Using Application Function Modeler To Create Forecast (APL) Procedure in SAP HANA

In this blog or document, I have shared my experience gained while creating forecast procedure using following features of SAP HANA:

  • APL (Automated Predictive Library) Forecast Function
  • Application Function Modeler (AFM)
I haven't seen any convincing blog which promotes this feature of SAP HANA. Personally, I believe it is really good feature for people with beginner or no SQL scripting skills as AFM is graphical tool. However, the end result is a procedure which can be used later for different purpose. I created this forecast procedure based on the use case provided by Forefront Analytics. The use case instructed to use APL forecast function. The input dataset was provided by Forefront Analytics. I started my research on APL and my main focus was time series function i.e. "Forecast". I learnt about APL installation and different APL functions as I progressed. I discovered about AFM when I was watching SAP Technology videos as part of my APL research. 

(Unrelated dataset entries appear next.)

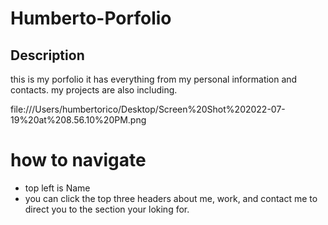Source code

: # Humberto-Porfolio


## Description


this is my porfolio it has everything from my personal information and contacts. my projects are also including.

file:///Users/humbertorico/Desktop/Screen%20Shot%202022-07-19%20at%208.56.10%20PM.png


# how to navigate 
- top left is Name 
- you can click the top three headers
about me, work, and contact me to direct you to the section your loking for.

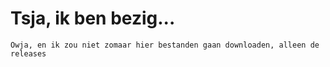 # Tsja, ik ben bezig...
`Owja, en ik zou niet zomaar hier bestanden gaan downloaden, alleen de releases`
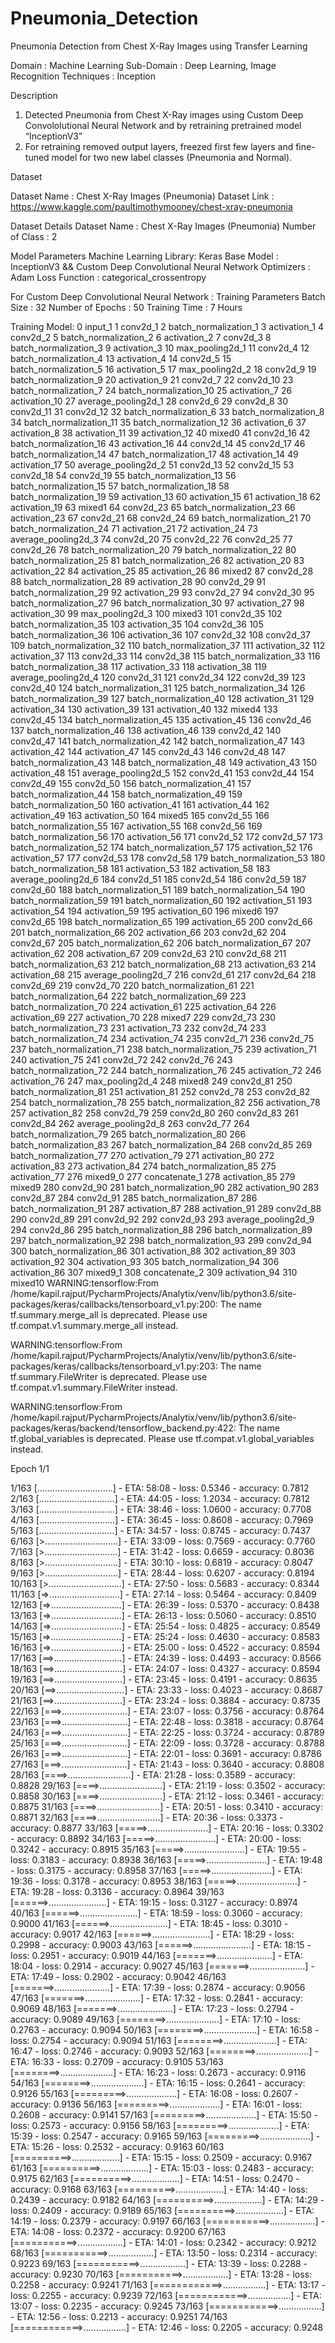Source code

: # Pneumonia_Detection
Pneumonia Detection from Chest X-Ray Images using Transfer Learning

Domain             : Machine Learning
Sub-Domain         : Deep Learning, Image Recognition
Techniques         : Inception


Description

1. Detected Pneumonia from Chest X-Ray images using Custom Deep Convololutional Neural Network and by retraining pretrained model “InceptionV3” 
2. For retraining removed output layers, freezed first few layers and fine-tuned model for two new label classes (Pneumonia and Normal).



Dataset

Dataset Name     : Chest X-Ray Images (Pneumonia)
Dataset Link     : https://www.kaggle.com/paultimothymooney/chest-xray-pneumonia


Dataset Details
Dataset Name            : Chest X-Ray Images (Pneumonia)
Number of Class         : 2


Model Parameters
Machine Learning Library: Keras
Base Model              : InceptionV3 && Custom Deep Convolutional Neural Network
Optimizers              : Adam
Loss Function           : categorical_crossentropy

For Custom Deep Convolutional Neural Network : 
Training Parameters
Batch Size              : 32
Number of Epochs        : 50
Training Time           : 7 Hours



Training Model:
0 input_1
1 conv2d_1
2 batch_normalization_1
3 activation_1
4 conv2d_2
5 batch_normalization_2
6 activation_2
7 conv2d_3
8 batch_normalization_3
9 activation_3
10 max_pooling2d_1
11 conv2d_4
12 batch_normalization_4
13 activation_4
14 conv2d_5
15 batch_normalization_5
16 activation_5
17 max_pooling2d_2
18 conv2d_9
19 batch_normalization_9
20 activation_9
21 conv2d_7
22 conv2d_10
23 batch_normalization_7
24 batch_normalization_10
25 activation_7
26 activation_10
27 average_pooling2d_1
28 conv2d_6
29 conv2d_8
30 conv2d_11
31 conv2d_12
32 batch_normalization_6
33 batch_normalization_8
34 batch_normalization_11
35 batch_normalization_12
36 activation_6
37 activation_8
38 activation_11
39 activation_12
40 mixed0
41 conv2d_16
42 batch_normalization_16
43 activation_16
44 conv2d_14
45 conv2d_17
46 batch_normalization_14
47 batch_normalization_17
48 activation_14
49 activation_17
50 average_pooling2d_2
51 conv2d_13
52 conv2d_15
53 conv2d_18
54 conv2d_19
55 batch_normalization_13
56 batch_normalization_15
57 batch_normalization_18
58 batch_normalization_19
59 activation_13
60 activation_15
61 activation_18
62 activation_19
63 mixed1
64 conv2d_23
65 batch_normalization_23
66 activation_23
67 conv2d_21
68 conv2d_24
69 batch_normalization_21
70 batch_normalization_24
71 activation_21
72 activation_24
73 average_pooling2d_3
74 conv2d_20
75 conv2d_22
76 conv2d_25
77 conv2d_26
78 batch_normalization_20
79 batch_normalization_22
80 batch_normalization_25
81 batch_normalization_26
82 activation_20
83 activation_22
84 activation_25
85 activation_26
86 mixed2
87 conv2d_28
88 batch_normalization_28
89 activation_28
90 conv2d_29
91 batch_normalization_29
92 activation_29
93 conv2d_27
94 conv2d_30
95 batch_normalization_27
96 batch_normalization_30
97 activation_27
98 activation_30
99 max_pooling2d_3
100 mixed3
101 conv2d_35
102 batch_normalization_35
103 activation_35
104 conv2d_36
105 batch_normalization_36
106 activation_36
107 conv2d_32
108 conv2d_37
109 batch_normalization_32
110 batch_normalization_37
111 activation_32
112 activation_37
113 conv2d_33
114 conv2d_38
115 batch_normalization_33
116 batch_normalization_38
117 activation_33
118 activation_38
119 average_pooling2d_4
120 conv2d_31
121 conv2d_34
122 conv2d_39
123 conv2d_40
124 batch_normalization_31
125 batch_normalization_34
126 batch_normalization_39
127 batch_normalization_40
128 activation_31
129 activation_34
130 activation_39
131 activation_40
132 mixed4
133 conv2d_45
134 batch_normalization_45
135 activation_45
136 conv2d_46
137 batch_normalization_46
138 activation_46
139 conv2d_42
140 conv2d_47
141 batch_normalization_42
142 batch_normalization_47
143 activation_42
144 activation_47
145 conv2d_43
146 conv2d_48
147 batch_normalization_43
148 batch_normalization_48
149 activation_43
150 activation_48
151 average_pooling2d_5
152 conv2d_41
153 conv2d_44
154 conv2d_49
155 conv2d_50
156 batch_normalization_41
157 batch_normalization_44
158 batch_normalization_49
159 batch_normalization_50
160 activation_41
161 activation_44
162 activation_49
163 activation_50
164 mixed5
165 conv2d_55
166 batch_normalization_55
167 activation_55
168 conv2d_56
169 batch_normalization_56
170 activation_56
171 conv2d_52
172 conv2d_57
173 batch_normalization_52
174 batch_normalization_57
175 activation_52
176 activation_57
177 conv2d_53
178 conv2d_58
179 batch_normalization_53
180 batch_normalization_58
181 activation_53
182 activation_58
183 average_pooling2d_6
184 conv2d_51
185 conv2d_54
186 conv2d_59
187 conv2d_60
188 batch_normalization_51
189 batch_normalization_54
190 batch_normalization_59
191 batch_normalization_60
192 activation_51
193 activation_54
194 activation_59
195 activation_60
196 mixed6
197 conv2d_65
198 batch_normalization_65
199 activation_65
200 conv2d_66
201 batch_normalization_66
202 activation_66
203 conv2d_62
204 conv2d_67
205 batch_normalization_62
206 batch_normalization_67
207 activation_62
208 activation_67
209 conv2d_63
210 conv2d_68
211 batch_normalization_63
212 batch_normalization_68
213 activation_63
214 activation_68
215 average_pooling2d_7
216 conv2d_61
217 conv2d_64
218 conv2d_69
219 conv2d_70
220 batch_normalization_61
221 batch_normalization_64
222 batch_normalization_69
223 batch_normalization_70
224 activation_61
225 activation_64
226 activation_69
227 activation_70
228 mixed7
229 conv2d_73
230 batch_normalization_73
231 activation_73
232 conv2d_74
233 batch_normalization_74
234 activation_74
235 conv2d_71
236 conv2d_75
237 batch_normalization_71
238 batch_normalization_75
239 activation_71
240 activation_75
241 conv2d_72
242 conv2d_76
243 batch_normalization_72
244 batch_normalization_76
245 activation_72
246 activation_76
247 max_pooling2d_4
248 mixed8
249 conv2d_81
250 batch_normalization_81
251 activation_81
252 conv2d_78
253 conv2d_82
254 batch_normalization_78
255 batch_normalization_82
256 activation_78
257 activation_82
258 conv2d_79
259 conv2d_80
260 conv2d_83
261 conv2d_84
262 average_pooling2d_8
263 conv2d_77
264 batch_normalization_79
265 batch_normalization_80
266 batch_normalization_83
267 batch_normalization_84
268 conv2d_85
269 batch_normalization_77
270 activation_79
271 activation_80
272 activation_83
273 activation_84
274 batch_normalization_85
275 activation_77
276 mixed9_0
277 concatenate_1
278 activation_85
279 mixed9
280 conv2d_90
281 batch_normalization_90
282 activation_90
283 conv2d_87
284 conv2d_91
285 batch_normalization_87
286 batch_normalization_91
287 activation_87
288 activation_91
289 conv2d_88
290 conv2d_89
291 conv2d_92
292 conv2d_93
293 average_pooling2d_9
294 conv2d_86
295 batch_normalization_88
296 batch_normalization_89
297 batch_normalization_92
298 batch_normalization_93
299 conv2d_94
300 batch_normalization_86
301 activation_88
302 activation_89
303 activation_92
304 activation_93
305 batch_normalization_94
306 activation_86
307 mixed9_1
308 concatenate_2
309 activation_94
310 mixed10
WARNING:tensorflow:From /home/kapil.rajput/PycharmProjects/Analytix/venv/lib/python3.6/site-packages/keras/callbacks/tensorboard_v1.py:200: The name tf.summary.merge_all is deprecated. Please use tf.compat.v1.summary.merge_all instead.

WARNING:tensorflow:From /home/kapil.rajput/PycharmProjects/Analytix/venv/lib/python3.6/site-packages/keras/callbacks/tensorboard_v1.py:203: The name tf.summary.FileWriter is deprecated. Please use tf.compat.v1.summary.FileWriter instead.

WARNING:tensorflow:From /home/kapil.rajput/PycharmProjects/Analytix/venv/lib/python3.6/site-packages/keras/backend/tensorflow_backend.py:422: The name tf.global_variables is deprecated. Please use tf.compat.v1.global_variables instead.

Epoch 1/1

  1/163 [..............................] - ETA: 58:08 - loss: 0.5346 - accuracy: 0.7812
  2/163 [..............................] - ETA: 44:05 - loss: 1.2034 - accuracy: 0.7812
  3/163 [..............................] - ETA: 38:46 - loss: 1.0600 - accuracy: 0.7708
  4/163 [..............................] - ETA: 36:45 - loss: 0.8608 - accuracy: 0.7969
  5/163 [..............................] - ETA: 34:57 - loss: 0.8745 - accuracy: 0.7437
  6/163 [>.............................] - ETA: 33:09 - loss: 0.7569 - accuracy: 0.7760
  7/163 [>.............................] - ETA: 31:42 - loss: 0.6659 - accuracy: 0.8036
  8/163 [>.............................] - ETA: 30:10 - loss: 0.6819 - accuracy: 0.8047
  9/163 [>.............................] - ETA: 28:44 - loss: 0.6207 - accuracy: 0.8194
 10/163 [>.............................] - ETA: 27:50 - loss: 0.5683 - accuracy: 0.8344
 11/163 [=>............................] - ETA: 27:14 - loss: 0.5464 - accuracy: 0.8409
 12/163 [=>............................] - ETA: 26:39 - loss: 0.5370 - accuracy: 0.8438
 13/163 [=>............................] - ETA: 26:13 - loss: 0.5060 - accuracy: 0.8510
 14/163 [=>............................] - ETA: 25:54 - loss: 0.4825 - accuracy: 0.8549
 15/163 [=>............................] - ETA: 25:24 - loss: 0.4630 - accuracy: 0.8583
 16/163 [=>............................] - ETA: 25:00 - loss: 0.4522 - accuracy: 0.8594
 17/163 [==>...........................] - ETA: 24:39 - loss: 0.4493 - accuracy: 0.8566
 18/163 [==>...........................] - ETA: 24:07 - loss: 0.4327 - accuracy: 0.8594
 19/163 [==>...........................] - ETA: 23:45 - loss: 0.4191 - accuracy: 0.8635
 20/163 [==>...........................] - ETA: 23:33 - loss: 0.4023 - accuracy: 0.8687
 21/163 [==>...........................] - ETA: 23:24 - loss: 0.3884 - accuracy: 0.8735
 22/163 [===>..........................] - ETA: 23:07 - loss: 0.3756 - accuracy: 0.8764
 23/163 [===>..........................] - ETA: 22:48 - loss: 0.3818 - accuracy: 0.8764
 24/163 [===>..........................] - ETA: 22:25 - loss: 0.3724 - accuracy: 0.8789
 25/163 [===>..........................] - ETA: 22:09 - loss: 0.3728 - accuracy: 0.8788
 26/163 [===>..........................] - ETA: 22:01 - loss: 0.3691 - accuracy: 0.8786
 27/163 [===>..........................] - ETA: 21:43 - loss: 0.3640 - accuracy: 0.8808
 28/163 [====>.........................] - ETA: 21:28 - loss: 0.3589 - accuracy: 0.8828
 29/163 [====>.........................] - ETA: 21:19 - loss: 0.3502 - accuracy: 0.8858
 30/163 [====>.........................] - ETA: 21:12 - loss: 0.3461 - accuracy: 0.8875
 31/163 [====>.........................] - ETA: 20:51 - loss: 0.3410 - accuracy: 0.8871
 32/163 [====>.........................] - ETA: 20:36 - loss: 0.3373 - accuracy: 0.8877
 33/163 [=====>........................] - ETA: 20:16 - loss: 0.3302 - accuracy: 0.8892
 34/163 [=====>........................] - ETA: 20:00 - loss: 0.3242 - accuracy: 0.8915
 35/163 [=====>........................] - ETA: 19:55 - loss: 0.3183 - accuracy: 0.8938
 36/163 [=====>........................] - ETA: 19:48 - loss: 0.3175 - accuracy: 0.8958
 37/163 [=====>........................] - ETA: 19:36 - loss: 0.3178 - accuracy: 0.8953
 38/163 [=====>........................] - ETA: 19:28 - loss: 0.3136 - accuracy: 0.8964
 39/163 [======>.......................] - ETA: 19:15 - loss: 0.3127 - accuracy: 0.8974
 40/163 [======>.......................] - ETA: 18:59 - loss: 0.3060 - accuracy: 0.9000
 41/163 [======>.......................] - ETA: 18:45 - loss: 0.3010 - accuracy: 0.9017
 42/163 [======>.......................] - ETA: 18:29 - loss: 0.2998 - accuracy: 0.9003
 43/163 [======>.......................] - ETA: 18:15 - loss: 0.2951 - accuracy: 0.9019
 44/163 [=======>......................] - ETA: 18:04 - loss: 0.2914 - accuracy: 0.9027
 45/163 [=======>......................] - ETA: 17:49 - loss: 0.2902 - accuracy: 0.9042
 46/163 [=======>......................] - ETA: 17:39 - loss: 0.2874 - accuracy: 0.9056
 47/163 [=======>......................] - ETA: 17:32 - loss: 0.2841 - accuracy: 0.9069
 48/163 [=======>......................] - ETA: 17:23 - loss: 0.2794 - accuracy: 0.9089
 49/163 [========>.....................] - ETA: 17:10 - loss: 0.2763 - accuracy: 0.9094
 50/163 [========>.....................] - ETA: 16:58 - loss: 0.2754 - accuracy: 0.9094
 51/163 [========>.....................] - ETA: 16:47 - loss: 0.2746 - accuracy: 0.9093
 52/163 [========>.....................] - ETA: 16:33 - loss: 0.2709 - accuracy: 0.9105
 53/163 [========>.....................] - ETA: 16:23 - loss: 0.2673 - accuracy: 0.9116
 54/163 [========>.....................] - ETA: 16:15 - loss: 0.2641 - accuracy: 0.9126
 55/163 [=========>....................] - ETA: 16:08 - loss: 0.2607 - accuracy: 0.9136
 56/163 [=========>....................] - ETA: 16:01 - loss: 0.2608 - accuracy: 0.9141
 57/163 [=========>....................] - ETA: 15:50 - loss: 0.2573 - accuracy: 0.9156
 58/163 [=========>....................] - ETA: 15:39 - loss: 0.2547 - accuracy: 0.9165
 59/163 [=========>....................] - ETA: 15:26 - loss: 0.2532 - accuracy: 0.9163
 60/163 [==========>...................] - ETA: 15:15 - loss: 0.2509 - accuracy: 0.9167
 61/163 [==========>...................] - ETA: 15:03 - loss: 0.2483 - accuracy: 0.9175
 62/163 [==========>...................] - ETA: 14:51 - loss: 0.2470 - accuracy: 0.9168
 63/163 [==========>...................] - ETA: 14:40 - loss: 0.2439 - accuracy: 0.9182
 64/163 [==========>...................] - ETA: 14:29 - loss: 0.2409 - accuracy: 0.9189
 65/163 [==========>...................] - ETA: 14:19 - loss: 0.2379 - accuracy: 0.9197
 66/163 [===========>..................] - ETA: 14:08 - loss: 0.2372 - accuracy: 0.9200
 67/163 [===========>..................] - ETA: 14:01 - loss: 0.2342 - accuracy: 0.9212
 68/163 [===========>..................] - ETA: 13:50 - loss: 0.2314 - accuracy: 0.9223
 69/163 [===========>..................] - ETA: 13:39 - loss: 0.2288 - accuracy: 0.9230
 70/163 [===========>..................] - ETA: 13:28 - loss: 0.2258 - accuracy: 0.9241
 71/163 [============>.................] - ETA: 13:17 - loss: 0.2255 - accuracy: 0.9239
 72/163 [============>.................] - ETA: 13:07 - loss: 0.2235 - accuracy: 0.9245
 73/163 [============>.................] - ETA: 12:56 - loss: 0.2213 - accuracy: 0.9251
 74/163 [============>.................] - ETA: 12:46 - loss: 0.2205 - accuracy: 0.9248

I have tried to document APL work in following three sections:


Prerequisites

There are following prerequisites before we start developing:


  • SAP HANA (SPS 09)
  • SAP AFL (this should be installed as part of SAP HANA)
  • SAP APL (you will need to install it separately)
  • unixODBC 64 bit (No version was mentioned in guide so I used 2.3.2)
  • SAP HANA Script Server should be enabled

You can refer to this blog if you need to install APL.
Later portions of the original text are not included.